WHAT THIS TASK INVOLVES :: Restate verbatim the span of lines below between the line with "eventual respiratory failure." and the line with "#### Seizure Disorders: Causes, Treatment, and", including those two lines, and only that span.

INPUT DATA ::
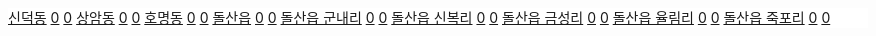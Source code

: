 
  <tr class="item">
    <td><a href="4613014900.html">신덕동</a></td>
    <td><a href="4613014900.html">0</a></td>
    <td><a href="4613014900.html">0</a></td>
  </tr>
    

  <tr class="item">
    <td><a href="4613015000.html">상암동</a></td>
    <td><a href="4613015000.html">0</a></td>
    <td><a href="4613015000.html">0</a></td>
  </tr>
    

  <tr class="item">
    <td><a href="4613015100.html">호명동</a></td>
    <td><a href="4613015100.html">0</a></td>
    <td><a href="4613015100.html">0</a></td>
  </tr>
    

  <tr class="item">
    <td><a href="4613025000.html">돌산읍</a></td>
    <td><a href="4613025000.html">0</a></td>
    <td><a href="4613025000.html">0</a></td>
  </tr>
    

  <tr class="item">
    <td><a href="4613025021.html">돌산읍 군내리</a></td>
    <td><a href="4613025021.html">0</a></td>
    <td><a href="4613025021.html">0</a></td>
  </tr>
    

  <tr class="item">
    <td><a href="4613025022.html">돌산읍 신복리</a></td>
    <td><a href="4613025022.html">0</a></td>
    <td><a href="4613025022.html">0</a></td>
  </tr>
    

  <tr class="item">
    <td><a href="4613025023.html">돌산읍 금성리</a></td>
    <td><a href="4613025023.html">0</a></td>
    <td><a href="4613025023.html">0</a></td>
  </tr>
    

  <tr class="item">
    <td><a href="4613025024.html">돌산읍 율림리</a></td>
    <td><a href="4613025024.html">0</a></td>
    <td><a href="4613025024.html">0</a></td>
  </tr>
    

  <tr class="item">
    <td><a href="4613025025.html">돌산읍 죽포리</a></td>
    <td><a href="4613025025.html">0</a></td>
    <td><a href="4613025025.html">0</a></td>
  </tr>
    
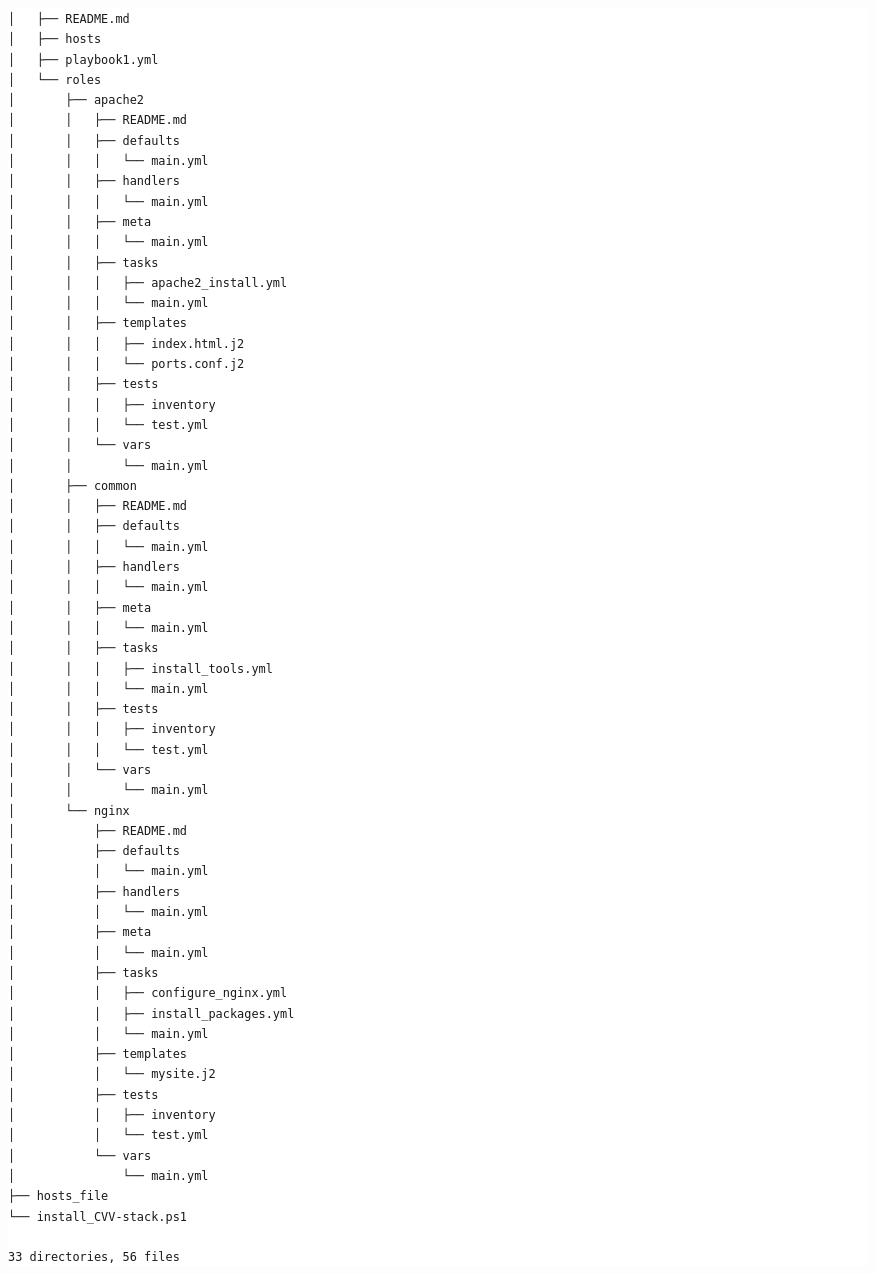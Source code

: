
 ``` shell
│   ├── README.md
│   ├── hosts
│   ├── playbook1.yml
│   └── roles
│       ├── apache2
│       │   ├── README.md
│       │   ├── defaults
│       │   │   └── main.yml
│       │   ├── handlers
│       │   │   └── main.yml
│       │   ├── meta
│       │   │   └── main.yml
│       │   ├── tasks
│       │   │   ├── apache2_install.yml
│       │   │   └── main.yml
│       │   ├── templates
│       │   │   ├── index.html.j2
│       │   │   └── ports.conf.j2
│       │   ├── tests
│       │   │   ├── inventory
│       │   │   └── test.yml
│       │   └── vars
│       │       └── main.yml
│       ├── common
│       │   ├── README.md
│       │   ├── defaults
│       │   │   └── main.yml
│       │   ├── handlers
│       │   │   └── main.yml
│       │   ├── meta
│       │   │   └── main.yml
│       │   ├── tasks
│       │   │   ├── install_tools.yml
│       │   │   └── main.yml
│       │   ├── tests
│       │   │   ├── inventory
│       │   │   └── test.yml
│       │   └── vars
│       │       └── main.yml
│       └── nginx
│           ├── README.md
│           ├── defaults
│           │   └── main.yml
│           ├── handlers
│           │   └── main.yml
│           ├── meta
│           │   └── main.yml
│           ├── tasks
│           │   ├── configure_nginx.yml
│           │   ├── install_packages.yml
│           │   └── main.yml
│           ├── templates
│           │   └── mysite.j2
│           ├── tests
│           │   ├── inventory
│           │   └── test.yml
│           └── vars
│               └── main.yml
├── hosts_file
└── install_CVV-stack.ps1

33 directories, 56 files
```
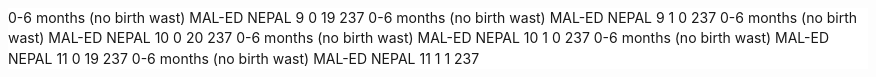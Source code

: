 0-6 months (no birth wast)    MAL-ED           NEPAL                          9                   0       19     237
0-6 months (no birth wast)    MAL-ED           NEPAL                          9                   1        0     237
0-6 months (no birth wast)    MAL-ED           NEPAL                          10                  0       20     237
0-6 months (no birth wast)    MAL-ED           NEPAL                          10                  1        0     237
0-6 months (no birth wast)    MAL-ED           NEPAL                          11                  0       19     237
0-6 months (no birth wast)    MAL-ED           NEPAL                          11                  1        1     237
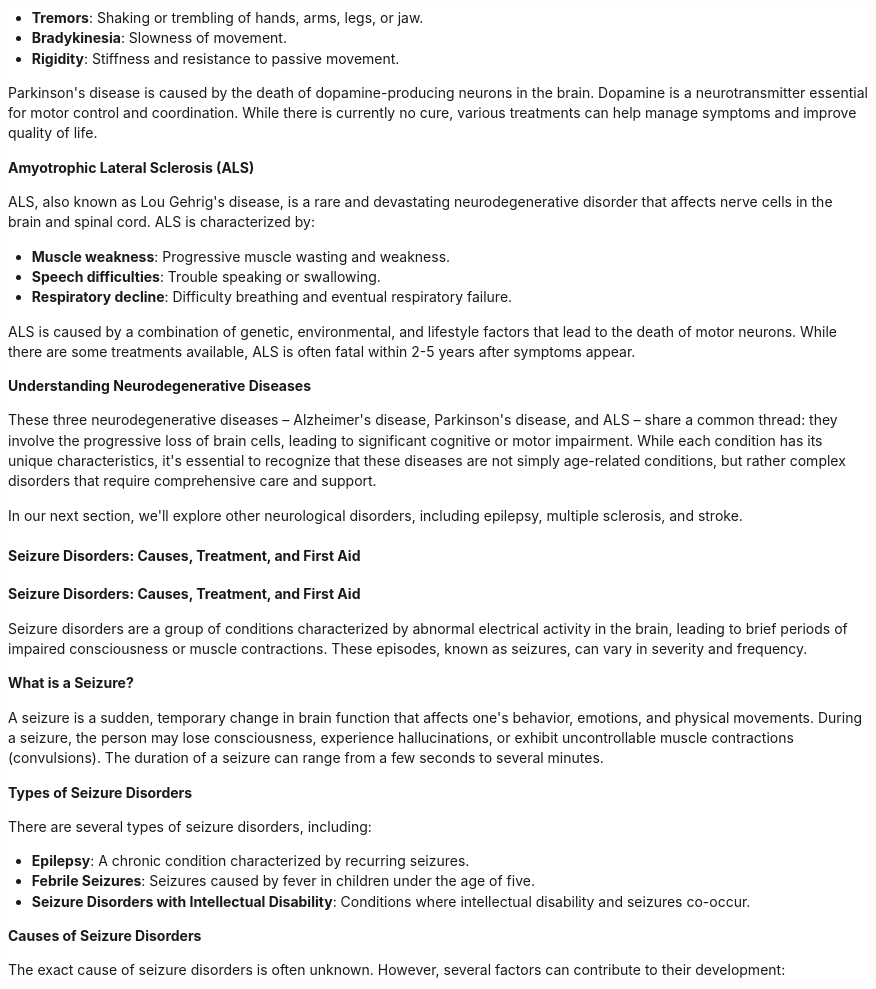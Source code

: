 * **Tremors**: Shaking or trembling of hands, arms, legs, or jaw.
* **Bradykinesia**: Slowness of movement.
* **Rigidity**: Stiffness and resistance to passive movement.

Parkinson's disease is caused by the death of dopamine-producing neurons in the brain. Dopamine is a neurotransmitter essential for motor control and coordination. While there is currently no cure, various treatments can help manage symptoms and improve quality of life.

**Amyotrophic Lateral Sclerosis (ALS)**

ALS, also known as Lou Gehrig's disease, is a rare and devastating neurodegenerative disorder that affects nerve cells in the brain and spinal cord. ALS is characterized by:

* **Muscle weakness**: Progressive muscle wasting and weakness.
* **Speech difficulties**: Trouble speaking or swallowing.
* **Respiratory decline**: Difficulty breathing and eventual respiratory failure.

ALS is caused by a combination of genetic, environmental, and lifestyle factors that lead to the death of motor neurons. While there are some treatments available, ALS is often fatal within 2-5 years after symptoms appear.

**Understanding Neurodegenerative Diseases**

These three neurodegenerative diseases – Alzheimer's disease, Parkinson's disease, and ALS – share a common thread: they involve the progressive loss of brain cells, leading to significant cognitive or motor impairment. While each condition has its unique characteristics, it's essential to recognize that these diseases are not simply age-related conditions, but rather complex disorders that require comprehensive care and support.

In our next section, we'll explore other neurological disorders, including epilepsy, multiple sclerosis, and stroke.

#### Seizure Disorders: Causes, Treatment, and First Aid
**Seizure Disorders: Causes, Treatment, and First Aid**

Seizure disorders are a group of conditions characterized by abnormal electrical activity in the brain, leading to brief periods of impaired consciousness or muscle contractions. These episodes, known as seizures, can vary in severity and frequency.

**What is a Seizure?**

A seizure is a sudden, temporary change in brain function that affects one's behavior, emotions, and physical movements. During a seizure, the person may lose consciousness, experience hallucinations, or exhibit uncontrollable muscle contractions (convulsions). The duration of a seizure can range from a few seconds to several minutes.

**Types of Seizure Disorders**

There are several types of seizure disorders, including:

*   **Epilepsy**: A chronic condition characterized by recurring seizures.
*   **Febrile Seizures**: Seizures caused by fever in children under the age of five.
*   **Seizure Disorders with Intellectual Disability**: Conditions where intellectual disability and seizures co-occur.

**Causes of Seizure Disorders**

The exact cause of seizure disorders is often unknown. However, several factors can contribute to their development:

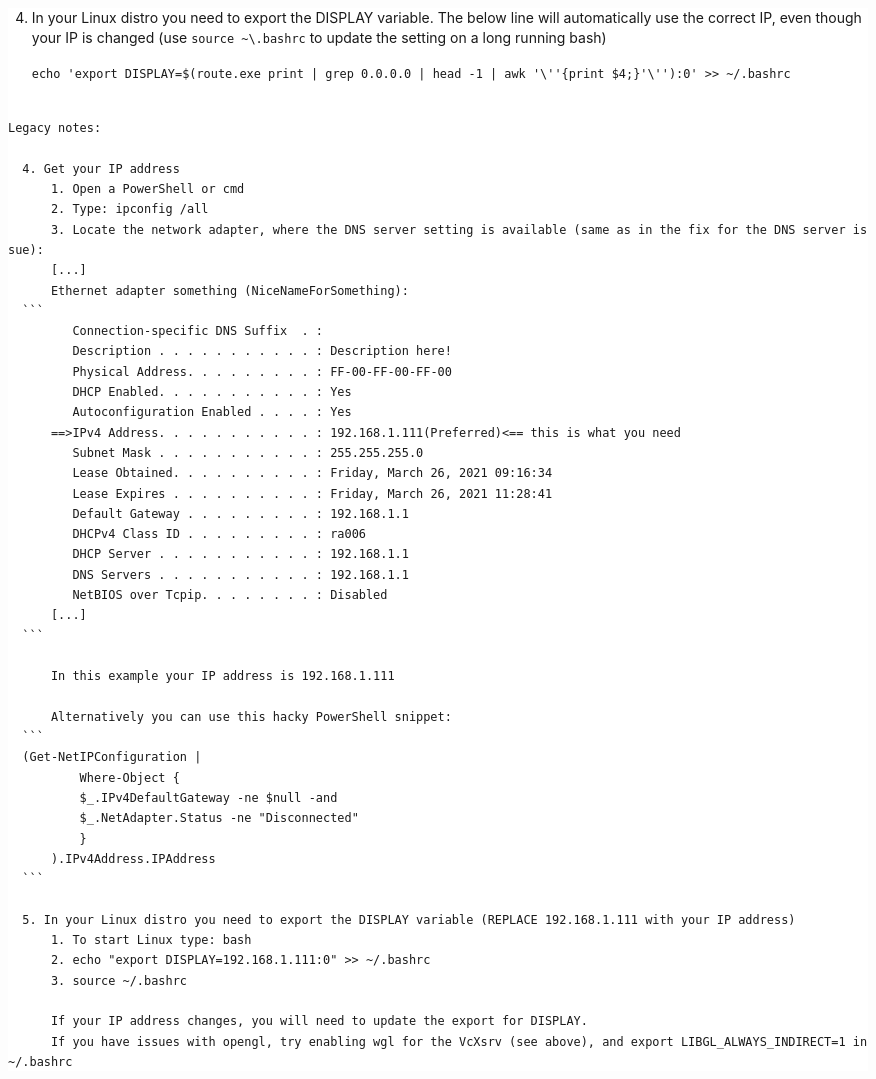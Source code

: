 4. In your Linux distro you need to export the DISPLAY variable. The below line will automatically use the correct IP, even though your IP is changed (use `source ~\.bashrc` to update the setting on a long running bash)
   ```
   echo 'export DISPLAY=$(route.exe print | grep 0.0.0.0 | head -1 | awk '\''{print $4;}'\''):0' >> ~/.bashrc
  ```
  
  Legacy notes:

	4. Get your IP address
	    1. Open a PowerShell or cmd
	    2. Type: ipconfig /all
	    3. Locate the network adapter, where the DNS server setting is available (same as in the fix for the DNS server issue):
	    [...]
	    Ethernet adapter something (NiceNameForSomething):
	```
	       Connection-specific DNS Suffix  . :
	       Description . . . . . . . . . . . : Description here!
	       Physical Address. . . . . . . . . : FF-00-FF-00-FF-00
	       DHCP Enabled. . . . . . . . . . . : Yes
	       Autoconfiguration Enabled . . . . : Yes
	    ==>IPv4 Address. . . . . . . . . . . : 192.168.1.111(Preferred)<== this is what you need
	       Subnet Mask . . . . . . . . . . . : 255.255.255.0
	       Lease Obtained. . . . . . . . . . : Friday, March 26, 2021 09:16:34
	       Lease Expires . . . . . . . . . . : Friday, March 26, 2021 11:28:41
	       Default Gateway . . . . . . . . . : 192.168.1.1
	       DHCPv4 Class ID . . . . . . . . . : ra006
	       DHCP Server . . . . . . . . . . . : 192.168.1.1
	       DNS Servers . . . . . . . . . . . : 192.168.1.1
	       NetBIOS over Tcpip. . . . . . . . : Disabled
	    [...]
	```

	    In this example your IP address is 192.168.1.111

	    Alternatively you can use this hacky PowerShell snippet:
	```
	(Get-NetIPConfiguration |
		    Where-Object {
			$_.IPv4DefaultGateway -ne $null -and
			$_.NetAdapter.Status -ne "Disconnected"
		    }
		).IPv4Address.IPAddress    
	```

	5. In your Linux distro you need to export the DISPLAY variable (REPLACE 192.168.1.111 with your IP address)
	    1. To start Linux type: bash
	    2. echo "export DISPLAY=192.168.1.111:0" >> ~/.bashrc
	    3. source ~/.bashrc

	    If your IP address changes, you will need to update the export for DISPLAY.
	    If you have issues with opengl, try enabling wgl for the VcXsrv (see above), and export LIBGL_ALWAYS_INDIRECT=1 in ~/.bashrc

SOLUTION FOR THIS TASK ::
* **Respiratory decline**: Difficulty breathing and eventual respiratory failure.

ALS is caused by a combination of genetic, environmental, and lifestyle factors that lead to the death of motor neurons. While there are some treatments available, ALS is often fatal within 2-5 years after symptoms appear.

**Understanding Neurodegenerative Diseases**

These three neurodegenerative diseases – Alzheimer's disease, Parkinson's disease, and ALS – share a common thread: they involve the progressive loss of brain cells, leading to significant cognitive or motor impairment. While each condition has its unique characteristics, it's essential to recognize that these diseases are not simply age-related conditions, but rather complex disorders that require comprehensive care and support.

In our next section, we'll explore other neurological disorders, including epilepsy, multiple sclerosis, and stroke.

#### Seizure Disorders: Causes, Treatment, and First Aid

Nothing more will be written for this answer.